若い頃はなんか大衆ウケをくすぐるのがうまいセコいおっさんと思って好きじゃなかったものの大人になるにつけて「ここで驚いてもらうここで笑ってもらう」みたいな相手の感情のコントロールをすることがめちゃめちゃ難しいめちゃめちゃに難しすぎるという当たり前のことが分かってきて素直にその凄さを受け入れて以降は一定以上の面白さを担保してくれる良いおっさんとして僕が厚い信頼を寄せていた三谷幸喜でしたが、最新作「ステキな金縛り」が完全にやらかしてて、全然面白くなかったというかたぶんこれ人によっては不快だろ級だったので残念でした。

まず三谷幸喜分析をやりまして、その後ネタバレ感想をするので、ネタバレ回避したい人も一応途中まで読めるような構成にしました。とりあえずここから三段落は軽い言及はありつつも致命的なネタバレはゼロです。

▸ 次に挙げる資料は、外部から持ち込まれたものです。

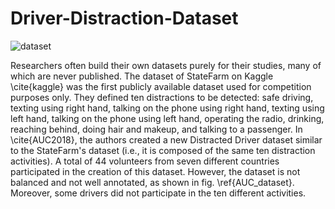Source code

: # Driver-Distraction-Dataset

![dataset](https://user-images.githubusercontent.com/36284282/131345876-b89ad3b3-67c9-4294-82ca-0c4e1c320492.png)

Researchers often build their own datasets purely for their studies, many of which are never published. The dataset of StateFarm on Kaggle \cite{kaggle} was the first publicly available dataset used for competition purposes only. They defined ten distractions to be detected: safe driving, texting using right hand, talking on the phone using right hand, texting using left hand, talking on the phone using left hand, operating the radio, drinking, reaching behind, doing hair and makeup, and talking to a passenger. In \cite{AUC2018}, the authors created a new Distracted Driver dataset similar to the StateFarm's dataset (i.e., it is composed of the same ten distraction activities). A total of 44 volunteers from seven different countries participated in the creation of this dataset. However, the dataset is not balanced and not well annotated, as shown in fig. \ref{AUC_dataset}. Moreover, some drivers did not participate in the ten different activities. 
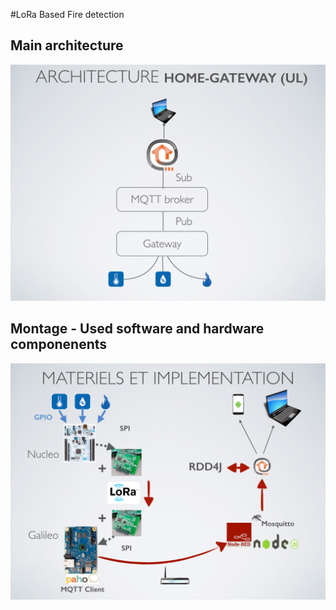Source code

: #LoRa Based Fire detection
## Main architecture
![Architecture globale](presentation/architecture.004.jpg "Architecture globale")
## Montage - Used software and hardware componenents
![Montage](presentation/architecture.005.jpg "Montage")
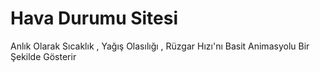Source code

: # Hava Durumu Sitesi
 Anlık Olarak Sıcaklık , Yağış Olasılığı , Rüzgar Hızı'nı Basit Animasyolu Bir Şekilde Gösterir
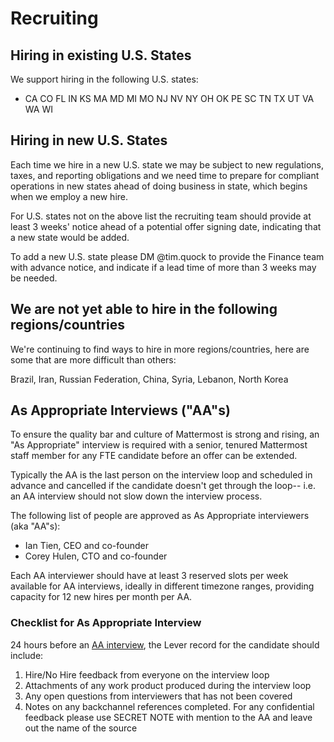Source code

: # Recruiting

## Hiring in existing U.S. States

We support hiring in the following U.S. states:

* CA CO FL IN KS MA MD MI MO NJ NV NY OH OK PE SC TN TX UT VA WA WI

## Hiring in new U.S. States

Each time we hire in a new U.S. state we may be subject to new regulations, taxes, and reporting obligations and we need time to prepare for compliant operations in new states ahead of doing business in state, which begins when we employ a new hire.

For U.S. states not on the above list the recruiting team should provide at least 3 weeks' notice ahead of a potential offer signing date, indicating that a new state would be added.

To add a new U.S. state please DM @tim.quock to provide the Finance team with advance notice, and indicate if a lead time of more than 3 weeks may be needed.

## We are not yet able to hire in the following regions/countries

We're continuing to find ways to hire in more regions/countries, here are some that are more difficult than others:

Brazil, Iran, Russian Federation, China, Syria, Lebanon, North Korea

## As Appropriate Interviews \("AA"s\)

To ensure the quality bar and culture of Mattermost is strong and rising, an "As Appropriate" interview is required with a senior, tenured Mattermost staff member for any FTE candidate before an offer can be extended.

Typically the AA is the last person on the interview loop and scheduled in advance and cancelled if the candidate doesn't get through the loop-- i.e. an AA interview should not slow down the interview process.

The following list of people are approved as As Appropriate interviewers \(aka "AA"s\):

* Ian Tien, CEO and co-founder
* Corey Hulen, CTO and co-founder 

Each AA interviewer should have at least 3 reserved slots per week available for AA interviews, ideally in different timezone ranges, providing capacity for 12 new hires per month per AA.

### Checklist for As Appropriate Interview

24 hours before an [AA interview](recruiting.md#as-appropriate-interviews-aa-s), the Lever record for the candidate should include:

1. Hire/No Hire feedback from everyone on the interview loop
2. Attachments of any work product produced during the interview loop
3. Any open questions from interviewers that has not been covered 
4. Notes on any backchannel references completed. For any confidential feedback please use SECRET NOTE with mention to the AA and leave out the name of the source

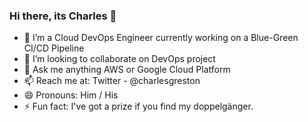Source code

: ### Hi there, its Charles 👋


- 🔭 I’m a Cloud DevOps Engineer currently working on a Blue-Green CI/CD Pipeline
- 👯 I’m looking to collaborate on DevOps project
- 💬 Ask me anything AWS or Google Cloud Platform
- 📫 Reach me at: Twitter - @charlesgreston
- 😄 Pronouns: Him / His
- ⚡ Fun fact: I've got a prize if you find my doppelgänger.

まず三谷幸喜(以下このおっさん)の持ち味とかさんざん語られ尽くしてるんですが、まぁ、このおっさんの妙と言えばまず「状況」を持ってくるのがうまいってことがまず初めに言われますよね。細かく言うと舞台となる場所がすごく限られてる「密室モノ」がうまいだとか、何かリアルタイムで進む物事の裏側だったり時間軸的に明確なゴールに向かって進んでいくような「時間的制限」がある設定が得意だとか。例をあげるまでもないですけど前者密室モノだと「12人の優しい日本人」「笑の大学」「ラヂオの時間」、後者だとこれまた「ラヂオの時間」「みんなのいえ」「有頂天ホテル」なんかが映画になってる有名どころです。もちろんそれを見世物として成立させるためにはストーリーというものはもちろんあるのですが、基本的にこのおっさんは「物語」を書くのではなく「状況」を書くのが得意なおっさんであるということを今回の前提にしておきましょう。「ステキな金縛り」についても、法廷という限定的な空間でストーリーが大きく動く点や、判決という明確なゴール地点に向かって時間が流れているという点では自分の得意なフィールドでやっているようには見えないこともないです。

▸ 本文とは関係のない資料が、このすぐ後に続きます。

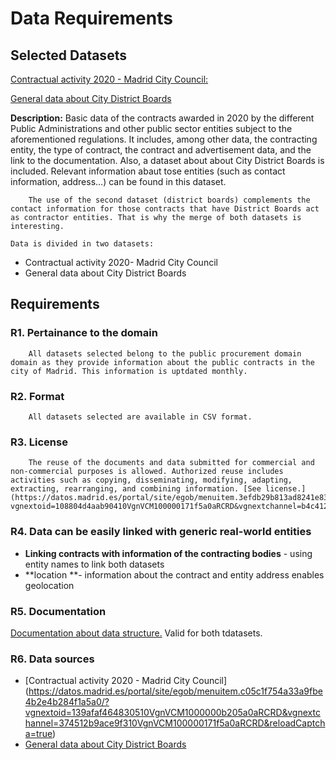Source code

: # Data Requirements
## Selected Datasets
[Contractual activity 2020 - Madrid City Council:](https://datos.madrid.es/portal/site/egob/menuitem.c05c1f754a33a9fbe4b2e4b284f1a5a0/?vgnextoid=139afaf464830510VgnVCM1000000b205a0aRCRD&vgnextchannel=374512b9ace9f310VgnVCM100000171f5a0aRCRD&reloadCaptcha=true")

[General data about City District Boards](https://datos.madrid.es/sites/v/index.jsp?vgnextoid=a73ecfba69326410VgnVCM1000000b205a0aRCRD&vgnextchannel=374512b9ace9f310VgnVCM100000171f5a0aRCRD)

**Description:** Basic data of the contracts awarded in 2020 by the different Public Administrations and other public sector entities subject to the aforementioned regulations. It includes, among other data, the contracting entity, the type of contract, the contract and advertisement data, and the link to the documentation.
		Also, a dataset about about City District Boards is included. Relevant information abaut tose entities (such as contact information, address...) can be found in this dataset.

		The use of the second dataset (district boards) complements the contact information for those contracts that have District Boards act as contractor entities. That is why the merge of both datasets is interesting.

	Data is divided in two datasets:

- Contractual activity 2020- Madrid City Council
- General data about City District Boards

## Requirements
### R1. Pertainance to the domain

		All datasets selected belong to the public procurement domain domain as they provide information about the public contracts in the city of Madrid. This information is uptdated monthly.

### R2. Format

		All datasets selected are available in CSV format.

### R3. License 

		The reuse of the documents and data submitted for commercial and non-commercial purposes is allowed. Authorized reuse includes activities such as copying, disseminating, modifying, adapting, extracting, rearranging, and combining information. [See license.](https://datos.madrid.es/portal/site/egob/menuitem.3efdb29b813ad8241e830cc2a8a409a0/?vgnextoid=108804d4aab90410VgnVCM100000171f5a0aRCRD&vgnextchannel=b4c412b9ace9f310VgnVCM100000171f5a0aRCRD&vgnextfmt=default)

### R4. Data can be easily linked with generic real-world entities

- **Linking contracts with information of the contracting bodies** - using entity names to link both datasets
- **location **- information about the contract and entity address enables geolocation

### R5. Documentation
[Documentation about data structure.](https://datos.madrid.es/FWProjects/egob/Catalogo/XComun/Ficheros/Estructura_DS_ConjuntoDatos.pdf) Valid for both tdatasets.

### R6. Data sources
- [Contractual activity 2020 - Madrid City Council] (https://datos.madrid.es/portal/site/egob/menuitem.c05c1f754a33a9fbe4b2e4b284f1a5a0/?vgnextoid=139afaf464830510VgnVCM1000000b205a0aRCRD&vgnextchannel=374512b9ace9f310VgnVCM100000171f5a0aRCRD&reloadCaptcha=true)
- [General data about City District Boards](https://datos.madrid.es/sites/v/index.jsp?vgnextoid=a73ecfba69326410VgnVCM1000000b205a0aRCRD&vgnextchannel=374512b9ace9f310VgnVCM100000171f5a0aRCRD)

さて、「状況」を書く、ということですが「状況」って一口に言うけど定義が曖昧でよくわかんねぇよって話ですが、つまるところ「状況」っていうのは「人生のある瞬間からある瞬間までの日常だったり日常じゃなかったりする時間」のことを言うんだと思います。「物語ではなく状況」って言い方になるのはつまりはそういうことで、このおっさんの脚本に登場する人物たちというのは普段は別のメインの「物語」つまるところそれぞれの人生を生きているんだけれども、このおっさんの手によって自分のメインの「物語」の本筋から外れた自分の物語とは全然関係ない、しかし避けては通れない「状況」に立たされているキャラクターたちなのです。そして人間は個人的な生き物です。どんな状況に立たされようと人はそれぞれの自分の物語の文脈で行動することしかできません。それが状況を好転させる行動か好転させない行動かとかそんな合理性なんてかなぐり捨てて自分自身の個人的な事情を優先させてしまう馬鹿な生き物なわけです。結局このおっさんはそういう人間の業みたいなものを書くのが抜群にうまい。被告人が無罪か有罪かを話し合わなくてはならない状況であっても、脚本家の思い入れがたっぷりのラジオドラマを放送しなくてはならない状況であっても、家主からしたらまさに一世一代のマイホームを建てなくてはならない状況であっても、そんなことよりも大事なものというものが人間にはそれぞれ勝手にすげぇありまくるし、それは当人にとってはすげぇ大事なのかもしれませんが大体傍目から見るとそれはそれでどうでもいいことだったりするわけです。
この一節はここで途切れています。